▸ **Problem to solve**:
For this exercise, write out each entry below exactly, omitting the images.

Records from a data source

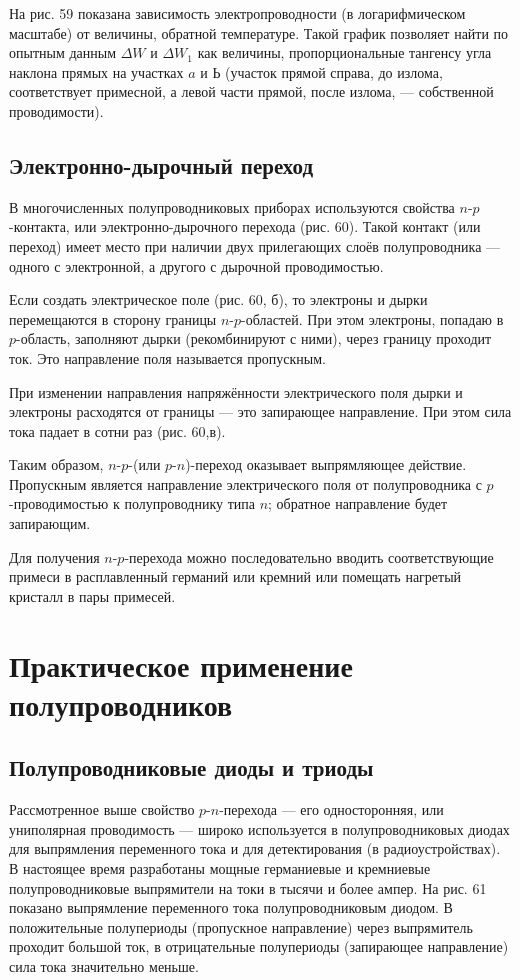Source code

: \documentclass[a4paper,10pt]{book}
\begin{document}
На рис. 59 показана зависимость электропроводности (в логарифмическом масштабе) от величины, обратной температуре. Такой график позволяет найти по опытным данным $\Delta W$ и $\Delta W_1$ как величины, пропорциональные тангенсу угла наклона прямых на участках $a$ и $Ь$ (участок прямой справа, до излома, соответствует примесной, а левой части прямой, после излома, — собственной проводимости).

\section{Электронно-дырочный переход}

В многочисленных полупроводниковых приборах используются свойства $n$-$p$-контакта, или электронно-дырочного перехода (рис. 60). Такой контакт (или переход) имеет место при наличии двух прилегающих слоёв полупроводника — одного с электронной, а другого с дырочной проводимостью.

Если создать электрическое поле (рис. 60, $\textit{б}$), то электроны и дырки перемещаются в сторону границы $n$-$p$-областей. При этом электроны, попадаю в $p$-область, заполняют дырки (рекомбинируют с ними), через границу проходит ток. Это направление поля называется пропускным.

При изменении направления напряжённости электрического поля дырки и электроны расходятся от границы — это запирающее направление. При этом сила тока падает в сотни раз (рис. 60,$\textit{в}$).

Таким образом, $n$-$p$-(или $p$-$n$)-переход оказывает выпрямляющее действие. Пропускным является направление электрического поля от полупроводника с $p$-проводимостью к полупроводнику типа $n$; обратное направление будет запирающим.

Для получения $n$-$p$-перехода можно последовательно вводить соответствующие примеси в расплавленный германий или кремний или помещать нагретый кристалл в пары примесей.

\chapter{Практическое применение полупроводников}
\section{Полупроводниковые диоды и триоды}

Рассмотренное выше свойство $p$-$n$-перехода — его односторонняя, или униполярная проводимость — широко используется в полупроводниковых диодах для выпрямления переменного тока и для детектирования (в радиоустройствах). В настоящее время разработаны мощные германиевые и кремниевые полупроводниковые выпрямители на токи в тысячи и более ампер. На рис. 61 показано выпрямление переменного тока полупроводниковым диодом. В положительные полупериоды (пропускное направление) через выпрямитель проходит большой ток, в отрицательные полупериоды (запирающее направление) сила тока значительно меньше.
\end{document}
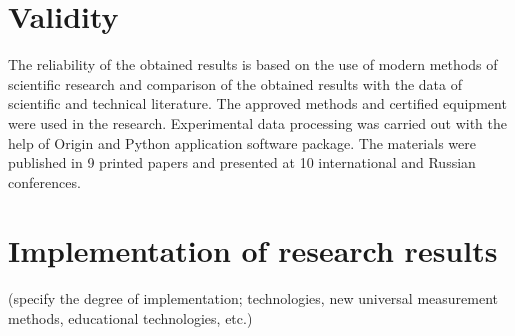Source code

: \section*{Validity}
The reliability of the obtained results is based on the use of modern methods of scientific research and comparison of the obtained results with the data of scientific and technical literature. The approved methods and certified equipment were used in the research. Experimental data processing was carried out with the help of Origin and Python application software package. The materials were published in 9 printed papers and presented at 10 international and Russian conferences.

\section*{Implementation of research results}
(specify the degree of implementation; technologies, new universal measurement methods, educational technologies, etc.)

▸ **Answer section**:
Source code

: \documentclass[a4paper,10pt]{book}
\begin{document}
На рис. 59 показана зависимость электропроводности (в логарифмическом масштабе) от величины, обратной температуре. Такой график позволяет найти по опытным данным $\Delta W$ и $\Delta W_1$ как величины, пропорциональные тангенсу угла наклона прямых на участках $a$ и $Ь$ (участок прямой справа, до излома, соответствует примесной, а левой части прямой, после излома, — собственной проводимости).

\section{Электронно-дырочный переход}

В многочисленных полупроводниковых приборах используются свойства $n$-$p$-контакта, или электронно-дырочного перехода (рис. 60). Такой контакт (или переход) имеет место при наличии двух прилегающих слоёв полупроводника — одного с электронной, а другого с дырочной проводимостью.

Если создать электрическое поле (рис. 60, $\textit{б}$), то электроны и дырки перемещаются в сторону границы $n$-$p$-областей. При этом электроны, попадаю в $p$-область, заполняют дырки (рекомбинируют с ними), через границу проходит ток. Это направление поля называется пропускным.

При изменении направления напряжённости электрического поля дырки и электроны расходятся от границы — это запирающее направление. При этом сила тока падает в сотни раз (рис. 60,$\textit{в}$).

Таким образом, $n$-$p$-(или $p$-$n$)-переход оказывает выпрямляющее действие. Пропускным является направление электрического поля от полупроводника с $p$-проводимостью к полупроводнику типа $n$; обратное направление будет запирающим.

Для получения $n$-$p$-перехода можно последовательно вводить соответствующие примеси в расплавленный германий или кремний или помещать нагретый кристалл в пары примесей.

\chapter{Практическое применение полупроводников}
\section{Полупроводниковые диоды и триоды}

Рассмотренное выше свойство $p$-$n$-перехода — его односторонняя, или униполярная проводимость — широко используется в полупроводниковых диодах для выпрямления переменного тока и для детектирования (в радиоустройствах). В настоящее время разработаны мощные германиевые и кремниевые полупроводниковые выпрямители на токи в тысячи и более ампер. На рис. 61 показано выпрямление переменного тока полупроводниковым диодом. В положительные полупериоды (пропускное направление) через выпрямитель проходит большой ток, в отрицательные полупериоды (запирающее направление) сила тока значительно меньше.
\end{document}
Source code

: \section*{Validity}
The reliability of the obtained results is based on the use of modern methods of scientific research and comparison of the obtained results with the data of scientific and technical literature. The approved methods and certified equipment were used in the research. Experimental data processing was carried out with the help of Origin and Python application software package. The materials were published in 9 printed papers and presented at 10 international and Russian conferences.

\section*{Implementation of research results}
(specify the degree of implementation; technologies, new universal measurement methods, educational technologies, etc.)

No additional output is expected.